[Source records]
━━━━━━
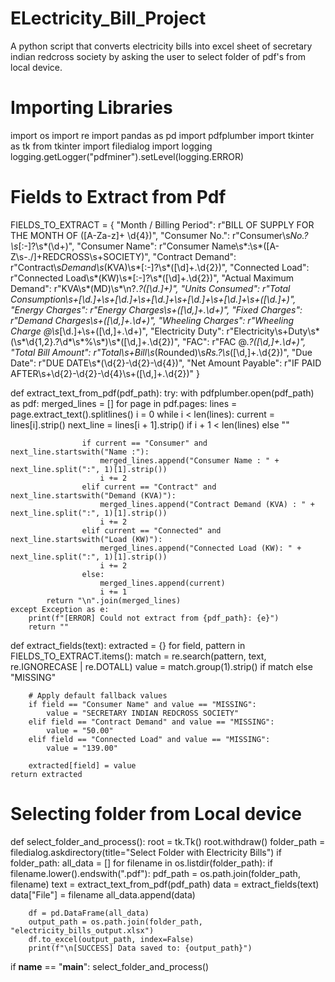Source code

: # ELectricity_Bill_Project
A python script that converts electricity bills into excel sheet of secretary indian redcross society by asking the user to select folder of pdf's from local device.

 # Importing Libraries

import os
import re
import pandas as pd
import pdfplumber
import tkinter as tk
from tkinter import filedialog
import logging
logging.getLogger("pdfminer").setLevel(logging.ERROR)
# Fields to Extract from Pdf
FIELDS_TO_EXTRACT = {
    "Month / Billing Period": r"BILL OF SUPPLY FOR THE MONTH OF ([A-Za-z]+ \d{4})",
    "Consumer No.": r"Consumer\s*No\.?\s*[:\-]?\s*(\d+)",
    "Consumer Name": r"Consumer Name\s*:\s*([A-Z\s\-\.\/]+REDCROSS\s+SOCIETY)",
    "Contract Demand": r"Contract\s*Demand\s*\(KVA\)\s*[:\-]?\s*([\d]+\.\d{2})",
    "Connected Load": r"Connected Load\s*\(KW\)\s*[:\-]?\s*([\d]+\.\d{2})",
    "Actual Maximum Demand": r"KVA\s*\(MD\)\s*\n?.*?([\d\.]+)",
    "Units Consumed": r"Total Consumption\s+[\d\.]+\s+[\d\.]+\s+[\d\.]+\s+[\d\.]+\s+[\d\.]+\s+([\d\.]+)",
    "Energy Charges": r"Energy Charges\s+([\d,]+\.\d+)",
    "Fixed Charges": r"Demand Charges\s+([\d,]+\.\d+)",
    "Wheeling Charges": r"Wheeling Charge @\s*[\d\.]+\s+([\d,]+\.\d+)",
    "Electricity Duty": r"Electricity\s+Duty\s*\(\s*\d{1,2}\.?\d*\s*%\s*\)\s*([\d,]+\.\d{2})",
    "FAC": r"FAC @.*?([\d,]+\.\d+)",
    "Total Bill Amount": r"Total\s+Bill\s*\(Rounded\)\s*Rs\.?\s*([\d,]+\.\d{2})",
    "Due Date": r"DUE DATE\s*(\d{2}-\d{2}-\d{4})",
    "Net Amount Payable": r"IF PAID AFTER\s+\d{2}-\d{2}-\d{4}\s+([\d,]+\.\d{2})"
}

def extract_text_from_pdf(pdf_path):
    try:
        with pdfplumber.open(pdf_path) as pdf:
            merged_lines = []
            for page in pdf.pages:
                lines = page.extract_text().splitlines()
                i = 0
                while i < len(lines):
                    current = lines[i].strip()
                    next_line = lines[i + 1].strip() if i + 1 < len(lines) else ""

                    if current == "Consumer" and next_line.startswith("Name :"):
                        merged_lines.append("Consumer Name : " + next_line.split(":", 1)[1].strip())
                        i += 2
                    elif current == "Contract" and next_line.startswith("Demand (KVA)"):
                        merged_lines.append("Contract Demand (KVA) : " + next_line.split(":", 1)[1].strip())
                        i += 2
                    elif current == "Connected" and next_line.startswith("Load (KW)"):
                        merged_lines.append("Connected Load (KW): " + next_line.split(":", 1)[1].strip())
                        i += 2
                    else:
                        merged_lines.append(current)
                        i += 1
            return "\n".join(merged_lines)
    except Exception as e:
        print(f"[ERROR] Could not extract from {pdf_path}: {e}")
        return ""

def extract_fields(text):
    extracted = {}
    for field, pattern in FIELDS_TO_EXTRACT.items():
        match = re.search(pattern, text, re.IGNORECASE | re.DOTALL)
        value = match.group(1).strip() if match else "MISSING"

        # Apply default fallback values
        if field == "Consumer Name" and value == "MISSING":
            value = "SECRETARY INDIAN REDCROSS SOCIETY"
        elif field == "Contract Demand" and value == "MISSING":
            value = "50.00"
        elif field == "Connected Load" and value == "MISSING":
            value = "139.00"

        extracted[field] = value
    return extracted
# Selecting folder from Local device
def select_folder_and_process():
    root = tk.Tk()
    root.withdraw()
    folder_path = filedialog.askdirectory(title="Select Folder with Electricity Bills")
    if folder_path:
        all_data = []
        for filename in os.listdir(folder_path):
            if filename.lower().endswith(".pdf"):
                pdf_path = os.path.join(folder_path, filename)
                text = extract_text_from_pdf(pdf_path)
                data = extract_fields(text)
                data["File"] = filename
                all_data.append(data)

        df = pd.DataFrame(all_data)
        output_path = os.path.join(folder_path, "electricity_bills_output.xlsx")
        df.to_excel(output_path, index=False)
        print(f"\n[SUCCESS] Data saved to: {output_path}")

if __name__ == "__main__":
    select_folder_and_process()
━━━━━━
• **What to produce**:
Which lines above hold the string "current"? Please copy all of them.

• **Response area**:
                    current = lines[i].strip()
                    if current == "Consumer" and next_line.startswith("Name :"):
                    elif current == "Contract" and next_line.startswith("Demand (KVA)"):
                    elif current == "Connected" and next_line.startswith("Load (KW)"):
                        merged_lines.append(current)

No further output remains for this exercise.